#### Task prompt
Although the records contain pictures, the copy should leave them out and match everything else exactly.

#### Records provided
══════════════════════════════

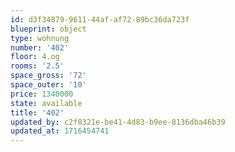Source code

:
 ```yaml
---
id: d3f34879-9611-44af-af72-89bc36da723f
blueprint: object
type: wohnung
number: '402'
floor: 4.og
rooms: '2.5'
space_gross: '72'
space_outer: '10'
price: 1340000
state: available
title: '402'
updated_by: c2f8321e-be41-4d83-b9ee-8136dba46b39
updated_at: 1716454741
---
```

══════════════════════════════

#### Expected answer
Source code

:
 ```yaml
---
id: d3f34879-9611-44af-af72-89bc36da723f
blueprint: object
type: wohnung
number: '402'
floor: 4.og
rooms: '2.5'
space_gross: '72'
space_outer: '10'
price: 1340000
state: available
title: '402'
updated_by: c2f8321e-be41-4d83-b9ee-8136dba46b39
updated_at: 1716454741
---
```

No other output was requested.